Adamo chi era la Flora
ritratta da Tiziano Vecellio?
Chi sia questa dama e
cosa abbia rappresentato per Tiziano non lo sappiamo, è evidente
però che non è un volto nuovo tra le sue opere e forse quella
modella ha posato per lui altre volte. Ci sono varie ipotesi su
chi fosse realmente Flora. Potrebbe essere la dea della
fioritura e dei cereali intesa nel tempo semplicemente come Dea
della Primavera, identificata come tale dal mazzo di fiori che
stringe nella mano. Oppure un’allegoria nuziale rappresentata da
una giovane fanciulla che vive il conflitto tra la pudicizia e
l’abbandono dei sensi, caratterizzato da un seno coperto e
dall’altro nudo, a fatica ricoperto.
Altre
ipotesi?
Oltre al classico ritratto di cortigiana,
si pensa al ritratto dell’amante del Tiziano ovvero la celebre
Violante, figlia di Palma il Vecchio.
Chi era
Violante?
La bella Violante era figlia di Palma il
Vecchio al secolo Jacopo Negretti, pittore bergamasco nato alla
fine del XV. Tiziano era circondato da belle donne le quali
prestavano volentieri le proprie forme per farsi ritrarre così
Violante, figlia di Jacopo Palma, potrebbe essere la dea Flora e
l’Amor profano. Di sicuro sappiamo che Violante fu il primo
amore di Tiziano. Comunque si chiacchierò a lungo chi fosse
quella bellezza senza nome, che Tiziano circondò di assoluto
riserbo e che diventò una Venere sensualissima.
Parliamo del quadro?
La giovane donna emerge dal
fondo bruno del dipinto porgendo con la mano destra un mazzo di
fiori primaverili, composto di roselline, viole, gelsomini; è
abbigliata all’antica, con una candida camiciola che scivola
sulla spalla destra lasciando intravedere il seno, mentre
reclina dolcemente la testa sulla spalla sinistra, volgendo lo
sguardo fuori dallo spazio dipinto.
Il suo volto
corrisponde perfettamente ai canoni della bellezza
rinascimentale cinquecentesca.
Flora è dipinta a
mezzo busto, dall’incarnato roseo perfetto, i capelli biondo
“Tiziano”, miele ambrato, la veste drappeggiata che, cadendo da
una spalla, lascia intravvedere il seno. Un’immagine che,
nonostante il richiamo alle immagini classiche delle statue
greche, emana una sensualità modernissima. Ma non è ferma: il
movimento della mano che porge i fiori e sembrerebbe indicare la
predisposizione al matrimonio e la predisposizione a perdere la
verginità mentre con l’altra cerca di ricoprire il seno, dà al
dipinto un’idea di movimento, ma anche di armonia, concetto
anche artistico molto in voga al tempo e ricercato attraverso la
scelta della colori e della morbidezza dei toni.
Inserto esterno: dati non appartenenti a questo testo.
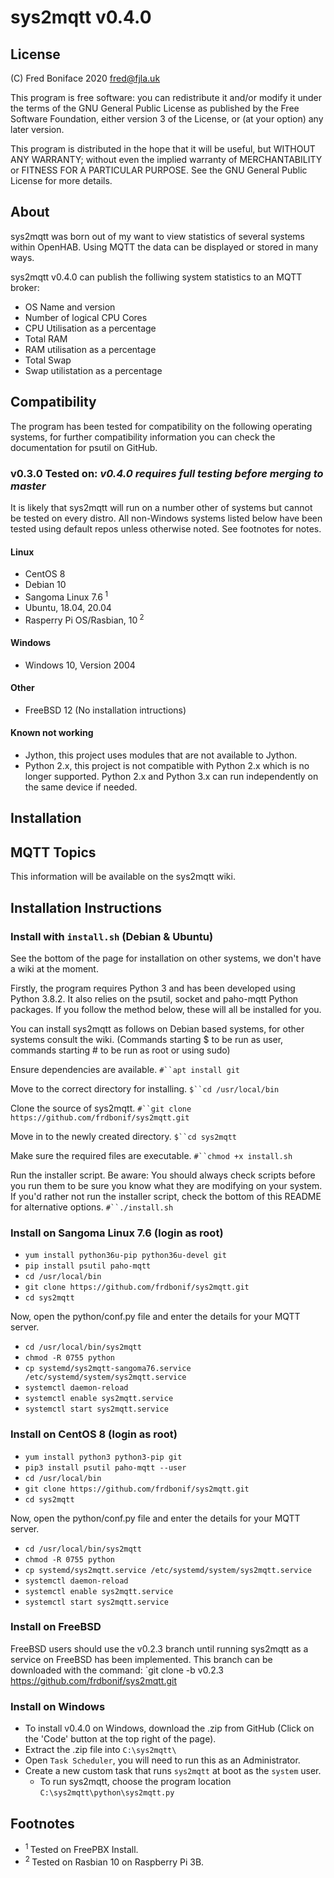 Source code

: # **sys2mqtt** v0.4.0

## License

(C) Fred Boniface 2020 <fred@fjla.uk>

This program is free software: you can redistribute it and/or modify it under the terms of the GNU General Public License as published by the Free Software Foundation, either version 3 of the License,  or (at your option) any later version.

This program is distributed in the hope that it will be useful, but WITHOUT ANY WARRANTY; without even the implied warranty of MERCHANTABILITY or FITNESS FOR A PARTICULAR PURPOSE.  See the GNU General Public License for more details.

## About

sys2mqtt was born out of my want to view statistics of several systems within OpenHAB.  Using MQTT the data can be displayed or stored in many ways.

sys2mqtt v0.4.0 can publish the folliwing system statistics to an MQTT broker:

- OS Name and version
- Number of logical CPU Cores
- CPU Utilisation as a percentage
- Total RAM
- RAM utilisation as a percentage
- Total Swap
- Swap utilistation as a percentage

## Compatibility

The program has been tested for compatibility on the following operating systems, for further compatibility information you can check the documentation for psutil on GitHub.

### v0.3.0 Tested on: ***v0.4.0 requires full testing before merging to master***

It is likely that sys2mqtt will run on a number other of systems but cannot be tested on every distro.
All non-Windows systems listed below have been tested using default repos unless otherwise noted.
See footnotes for notes.

#### Linux

- CentOS 8
- Debian 10
- Sangoma Linux 7.6<sup> 1</sup>
- Ubuntu, 18.04, 20.04
- Rasperry Pi OS/Rasbian, 10<sup> 2</sup>

#### Windows

- Windows 10, Version 2004

#### Other

- FreeBSD 12 (No installation intructions)

#### Known not working

- Jython, this project uses modules that are not available to Jython.
- Python 2.x, this project is not compatible with Python 2.x which is no longer supported.  Python 2.x and Python 3.x can run independently on the same device if needed.

## Installation 

## MQTT Topics

This information will be available on the sys2mqtt wiki.

## Installation Instructions

### Install with `install.sh` (Debian & Ubuntu)

See the bottom of the page for installation on other systems, we don't have a wiki at the moment.

Firstly, the program requires Python 3 and has been developed using Python 3.8.2.  It also relies on the psutil, socket and paho-mqtt Python packages.  If you follow the method below, these will all be installed for you.

You can install sys2mqtt as follows on Debian based systems, for other systems consult the wiki.  (Commands starting $ to be run as user, commands starting # to be run as root or using sudo)

Ensure dependencies are available.
`#``apt install git`

Move to the correct directory for installing.
`$``cd /usr/local/bin`

Clone the source of sys2mqtt.
`#``git clone https://github.com/frdbonif/sys2mqtt.git`

Move in to the newly created directory.
`$``cd sys2mqtt`

Make sure the required files are executable.
`#``chmod +x install.sh`

Run the installer script.  Be aware: You should always check scripts before you run them to be sure you know what they are modifying on your system.  If you'd rather not run the installer script, check the bottom of this README for alternative options.
`#``./install.sh`

### Install on Sangoma Linux 7.6 (login as root)

- `yum install python36u-pip python36u-devel git`
- `pip install psutil paho-mqtt`
- `cd /usr/local/bin`
- `git clone https://github.com/frdbonif/sys2mqtt.git`
- `cd sys2mqtt`

Now, open the python/conf.py file and enter the details for your MQTT server.

- `cd /usr/local/bin/sys2mqtt`
- `chmod -R 0755 python`
- `cp systemd/sys2mqtt-sangoma76.service /etc/systemd/system/sys2mqtt.service`
- `systemctl daemon-reload`
- `systemctl enable sys2mqtt.service`
- `systemctl start sys2mqtt.service`

### Install on CentOS 8 (login as root)

- `yum install python3 python3-pip git`
- `pip3 install psutil paho-mqtt --user`
- `cd /usr/local/bin`
- `git clone https://github.com/frdbonif/sys2mqtt.git`
- `cd sys2mqtt`

Now, open the python/conf.py file and enter the details for your MQTT server.

- `cd /usr/local/bin/sys2mqtt`
- `chmod -R 0755 python`
- `cp systemd/sys2mqtt.service /etc/systemd/system/sys2mqtt.service`
- `systemctl daemon-reload`
- `systemctl enable sys2mqtt.service`
- `systemctl start sys2mqtt.service`

### Install on FreeBSD

FreeBSD users should use the v0.2.3 branch until running sys2mqtt as a service on FreeBSD has been implemented.  This branch can be downloaded with the command: `git clone -b v0.2.3 https://github.com/frdbonif/sys2mqtt.git

### Install on Windows

- To install v0.4.0 on Windows, download the .zip from GitHub (Click on the 'Code' button at the top right of the page).
- Extract the .zip file into `C:\sys2mqtt\`
- Open `Task Scheduler`, you will need to run this as an Administrator.
- Create a new custom task that runs `sys2mqtt` at boot as the `system` user.
    - To run sys2mqtt, choose the program location `C:\sys2mqtt\python\sys2mqtt.py`

## Footnotes

- <sup>1 </sup> Tested on FreePBX Install.
- <sup>2 </sup> Tested on Rasbian 10 on Raspberry Pi 3B.
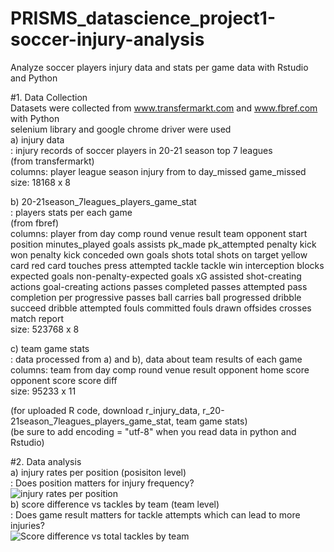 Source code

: # PRISMS_datascience_project1-soccer-injury-analysis
Analyze soccer players injury data and stats per game data with Rstudio and Python  

#1. Data Collection  
Datasets were collected from www.transfermarkt.com and www.fbref.com with Python  
selenium library and google chrome driver were used  	
a) injury data	
: injury records of soccer players in 20-21 season top 7 leagues  	
(from transfermarkt)  
columns: player	league	season	injury	from	to	day_missed	game_missed  	
size: 18168 x 8  	
	
b) 20-21season_7leagues_players_game_stat  	
: players stats per each game  	
(from fbref)  	
columns: 	player from	day	comp	round	venue	result	team	opponent	start	position	minutes_played	goals	assists	pk_made	pk_attempted	penalty kick won	penalty kick conceded	own goals	shots total	shots on target	yellow card	red card	touches	press attempted	tackle	tackle win	interception	blocks	expected goals	non-penalty-expected goals	xG assisted	shot-creating actions	goal-creating actions	passes completed	passes attempted	pass completion per	progressive passes	ball carries	ball progressed	dribble succeed	dribble attempted	fouls committed	fouls drawn	offsides	crosses	match report  	
size: 523768 x 8  	
	
c) team game stats  	
: data processed from a) and b), data about team results of each game  	
columns: team	from	day	comp	round	venue	result	opponent	home score	opponent score	score diff  	
size: 95233 x 11  
	
(for uploaded R code, download r_injury_data, r_20-21season_7leagues_players_game_stat, team game stats)  	
(be sure to add encoding = "utf-8" when you read data in python and Rstudio)  	
	
#2. Data analysis  	
a) injury rates per position (posisiton level)  	
: Does position matters for injury frequency?  	
![injury rates per position](https://user-images.githubusercontent.com/54821805/149681389-e2251928-8a71-422b-9386-80fba6f68f10.png)  	
b) score difference vs tackles by team (team level)  	
: Does game result matters for tackle attempts which can lead to more injuries?  	
![Score difference vs total tackles by team](https://user-images.githubusercontent.com/54821805/149681392-74f7f74e-a788-4eb1-b4d2-dfb54185f659.png)  	
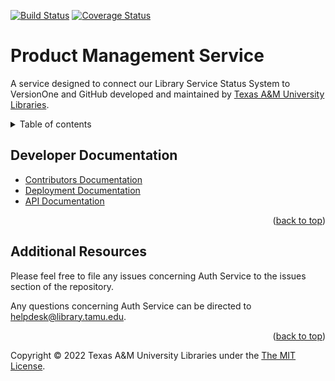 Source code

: [![Build Status][build-badge]][build-status]
[![Coverage Status][coverage-badge]][coverage-status]

# Product Management Service

A service designed to connect our Library Service Status System to VersionOne and GitHub developed and maintained by [Texas A&M University Libraries][tamu-library].

<details>
<summary>Table of contents</summary>

  - [Developer Documentation](#developer-documentation)
  - [Additional Resources](#additional-resources)

</details>

## Developer Documentation

- [Contributors Documentation][contribute-guide]
- [Deployment Documentation][deployment-guide]
- [API Documentation][api-documentation]

<div align="right">(<a href="#readme-top">back to top</a>)</div>

## Additional Resources

Please feel free to file any issues concerning Auth Service to the issues section of the repository.

Any questions concerning Auth Service can be directed to helpdesk@library.tamu.edu.

<div align="right">(<a href="#readme-top">back to top</a>)</div>

Copyright © 2022 Texas A&M University Libraries under the [The MIT License][license].

<!-- LINKS -->
[build-badge]: https://github.com/TAMULib/ProjectManagementService/workflows/Build/badge.svg
[build-status]: https://github.com/TAMULib/ProjectManagementService/actions?query=workflow%3ABuild
[coverage-badge]: https://coveralls.io/repos/github/TAMULib/ProjectManagementService/badge.svg
[coverage-status]: https://coveralls.io/github/TAMULib/ProjectManagementService

[api-documentation]: https://tamulib.github.io/ProjectManagementService
[tamu-library]: http://library.tamu.edu
[deployment-guide]: DEPLOYING.md
[contribute-guide]: CONTRIBUTING.md
[license]: LICENSE
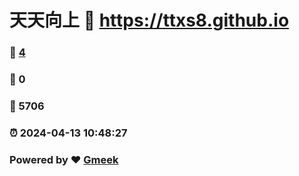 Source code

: # 天天向上 :link: https://ttxs8.github.io 
### :page_facing_up: [4](https://ttxs8.github.io/tag.html) 
### :speech_balloon: 0 
### :hibiscus: 5706 
### :alarm_clock: 2024-04-13 10:48:27 
### Powered by :heart: [Gmeek](https://github.com/Meekdai/Gmeek)

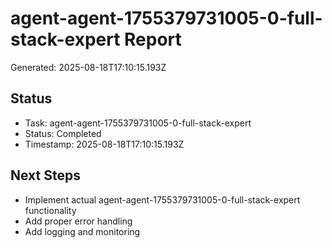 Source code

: # agent-agent-1755379731005-0-full-stack-expert Report

Generated: 2025-08-18T17:10:15.193Z

## Status
- Task: agent-agent-1755379731005-0-full-stack-expert
- Status: Completed
- Timestamp: 2025-08-18T17:10:15.193Z

## Next Steps
- Implement actual agent-agent-1755379731005-0-full-stack-expert functionality
- Add proper error handling
- Add logging and monitoring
Dove è possibile ammirare il quadro?
Ora è a
Firenze nel Museo Gli Uffizi. Sappiamo che nel 1635 l’opera
apparteneva alla collezione di don Alfonso Lòpez, ambasciatore
spagnolo ad Amsterdam. Venduta da quest’ultimo all’Arciduca
Leopoldo Guglielmo d’Asburgo, la tela giunse poi a Firenze nel
1793 nell’ambito degli scambi di opere d’arte tra l’Imperiale
Galleria del Belvedere di Vienna e i granduchi di Toscana.